Au cours des enregistrements stabilométriques
de cette étude le rythme de la ventilation n´a jamais
été enregistré en même temps que les
mouvements du centre de pression. Il n´est donc pas possible
d´étudier le rôle du rythme de ventilation
dans l´apparition des anomalies rapportées du paramètre
ANØ2. Mais il est impossible aussi d´éviter
de se poser des questions à ce sujet. Quel rapport pourrait-il
y avoir entre une atteinte des canaux semi-circulaires et l´amplitude
anormales des oscillations posturales synchrones de la respiration?
Cette question est suffisamment nouvelle pour qu´on s´y
arrête un instant.
Rappelons d´abord que de nombreux travaux
de physiologie ont étudié la relation qui existe
entre le rythme de ventilation et les oscillations posturales
(Cf. papier compagnon) et personne n´a prouvé que
cette relation qui existe chez l´homme normal disparaisse
chez le malade. Au contraire Gurfinkel a montré que les
oscillations posturales dans la bande de fréquence 0,2
Hz devenaient nettement plus amples chez des malades, au point
d´être directement visibles sur les stabilogrammes
sans analyse de Fourier (Gurfinkel & Elner, 1973). Pour expliquer
cette augmentation des oscillations de 0,2 Hz chez certains malades
Gurfinkel suggère qu´il existe chez l´homme
normal une synergie entre la ventilation et les mouvements de
l´articulation coxo-fémorale qui réduit l´impact
des mouvements de ventilation sur les oscillations posturales;
cette synergie disparaîtrait au cours de certaines maladies
(Gurfinkel et al., 1971). Sans nier l´existence possible
de cette synergie Hunter et Kearny (1981), confirmés par
Bouisset et Duchêne (1994), contestent qu´elle se
réalise au niveau de l´articulation coxo-fémorale.

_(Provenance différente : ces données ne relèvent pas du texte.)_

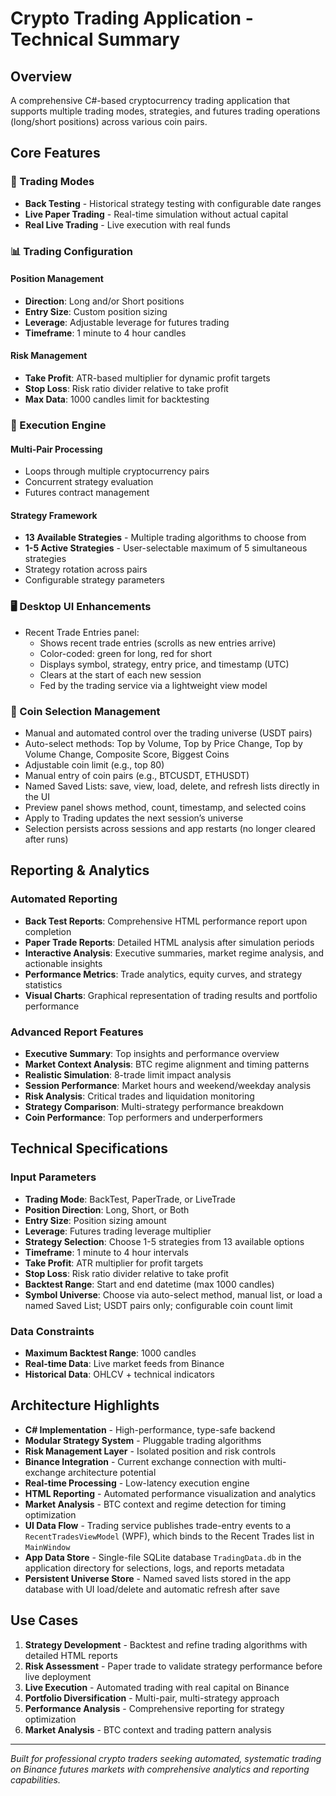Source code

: # Crypto Trading Application - Technical Summary

## Overview
A comprehensive C#-based cryptocurrency trading application that supports multiple trading modes, strategies, and futures trading operations (long/short positions) across various coin pairs.

## Core Features

### 🎯 Trading Modes
- **Back Testing** - Historical strategy testing with configurable date ranges
- **Live Paper Trading** - Real-time simulation without actual capital  
- **Real Live Trading** - Live execution with real funds

### 📊 Trading Configuration

#### Position Management
- **Direction**: Long and/or Short positions
- **Entry Size**: Custom position sizing
- **Leverage**: Adjustable leverage for futures trading
- **Timeframe**: 1 minute to 4 hour candles

#### Risk Management
- **Take Profit**: ATR-based multiplier for dynamic profit targets
- **Stop Loss**: Risk ratio divider relative to take profit
- **Max Data**: 1000 candles limit for backtesting

### 🔄 Execution Engine

#### Multi-Pair Processing
- Loops through multiple cryptocurrency pairs
- Concurrent strategy evaluation
- Futures contract management

#### Strategy Framework
- **13 Available Strategies** - Multiple trading algorithms to choose from
- **1-5 Active Strategies** - User-selectable maximum of 5 simultaneous strategies
- Strategy rotation across pairs  
- Configurable strategy parameters

### 🖥️ Desktop UI Enhancements
- Recent Trade Entries panel:
	- Shows recent trade entries (scrolls as new entries arrive)
	- Color-coded: green for long, red for short
	- Displays symbol, strategy, entry price, and timestamp (UTC)
	- Clears at the start of each new session
	- Fed by the trading service via a lightweight view model

### 🧩 Coin Selection Management
- Manual and automated control over the trading universe (USDT pairs)
- Auto-select methods: Top by Volume, Top by Price Change, Top by Volume Change, Composite Score, Biggest Coins
- Adjustable coin limit (e.g., top 80)
- Manual entry of coin pairs (e.g., BTCUSDT, ETHUSDT)
- Named Saved Lists: save, view, load, delete, and refresh lists directly in the UI
- Preview panel shows method, count, timestamp, and selected coins
- Apply to Trading updates the next session’s universe
- Selection persists across sessions and app restarts (no longer cleared after runs)

## Reporting & Analytics

### Automated Reporting
- **Back Test Reports**: Comprehensive HTML performance report upon completion
- **Paper Trade Reports**: Detailed HTML analysis after simulation periods
- **Interactive Analysis**: Executive summaries, market regime analysis, and actionable insights
- **Performance Metrics**: Trade analytics, equity curves, and strategy statistics
- **Visual Charts**: Graphical representation of trading results and portfolio performance

### Advanced Report Features
- **Executive Summary**: Top insights and performance overview
- **Market Context Analysis**: BTC regime alignment and timing patterns
- **Realistic Simulation**: 8-trade limit impact analysis
- **Session Performance**: Market hours and weekend/weekday analysis
- **Risk Analysis**: Critical trades and liquidation monitoring
- **Strategy Comparison**: Multi-strategy performance breakdown
- **Coin Performance**: Top performers and underperformers

## Technical Specifications

### Input Parameters
- **Trading Mode**: BackTest, PaperTrade, or LiveTrade
- **Position Direction**: Long, Short, or Both
- **Entry Size**: Position sizing amount
- **Leverage**: Futures trading leverage multiplier
- **Strategy Selection**: Choose 1-5 strategies from 13 available options
- **Timeframe**: 1 minute to 4 hour intervals
- **Take Profit**: ATR multiplier for profit targets
- **Stop Loss**: Risk ratio divider relative to take profit
- **Backtest Range**: Start and end datetime (max 1000 candles)
- **Symbol Universe**: Choose via auto-select method, manual list, or load a named Saved List; USDT pairs only; configurable coin count limit

### Data Constraints
- **Maximum Backtest Range**: 1000 candles
- **Real-time Data**: Live market feeds from Binance
- **Historical Data**: OHLCV + technical indicators

## Architecture Highlights

- **C# Implementation** - High-performance, type-safe backend
- **Modular Strategy System** - Pluggable trading algorithms
- **Risk Management Layer** - Isolated position and risk controls
- **Binance Integration** - Current exchange connection with multi-exchange architecture potential
- **Real-time Processing** - Low-latency execution engine
- **HTML Reporting** - Automated performance visualization and analytics
- **Market Analysis** - BTC context and regime detection for timing optimization
- **UI Data Flow** - Trading service publishes trade-entry events to a `RecentTradesViewModel` (WPF), which binds to the Recent Trades list in `MainWindow`
- **App Data Store** - Single-file SQLite database `TradingData.db` in the application directory for selections, logs, and reports metadata
- **Persistent Universe Store** - Named saved lists stored in the app database with UI load/delete and automatic refresh after save

## Use Cases

1. **Strategy Development** - Backtest and refine trading algorithms with detailed HTML reports
2. **Risk Assessment** - Paper trade to validate strategy performance before live deployment
3. **Live Execution** - Automated trading with real capital on Binance
4. **Portfolio Diversification** - Multi-pair, multi-strategy approach
5. **Performance Analysis** - Comprehensive reporting for strategy optimization
6. **Market Analysis** - BTC context and trading pattern analysis

---

*Built for professional crypto traders seeking automated, systematic trading on Binance futures markets with comprehensive analytics and reporting capabilities.*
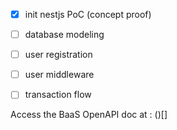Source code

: - [x] init nestjs PoC (concept proof)
- [ ] database modeling
- [ ] user registration
- [ ] user middleware
- [ ] transaction flow


Access the BaaS OpenAPI doc at : ()[]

Tardy (1997) la situe au niveau du thorax, elle serait modifiable
par une asymétrie de l´activité des muscles
respiratoires et posturaux de cette région. Cette dernière
proposition pourrait rendre compte du lien entre les atteintes
des canaux semi-circulaires et une augmentation des oscillations
posturales en rapport avec la ventilation, les asymétries
toniques posturales des vestibulaires en effet sont bien connues.
Cette étude sur l´amplitude
normalisée des oscillations posturales dans la bande de
fréquence 0,2 Hz montre que les épreuves fonctionnelles
vestibulaires limitées aux seuls canaux semi-circulaires
sont incapables de détecter certaines anomalies du contrôle
de la posture orthostatique mises en évidence par la stabilométrie.
Comme cette dernière technique enregistre des oscillations
dont les accélérations sont inférieures au
seuil de perception des canaux, il est possible de soutenir l´hypothèse
que la stabilométrie explore une pathologie «infracanaliculaire»,
sans prétendre pour autant que la présente étude
le démontre.
Dans ce contexte divers travaux fondamentaux
ont été évoqués qui donnent cohérence
et crédibilité à la notion d´un sous-système
du contrôle postural propre à la posture orthostatique,
le «système postural fin» vers lequel convergent
ces approches cliniques et fondamentales.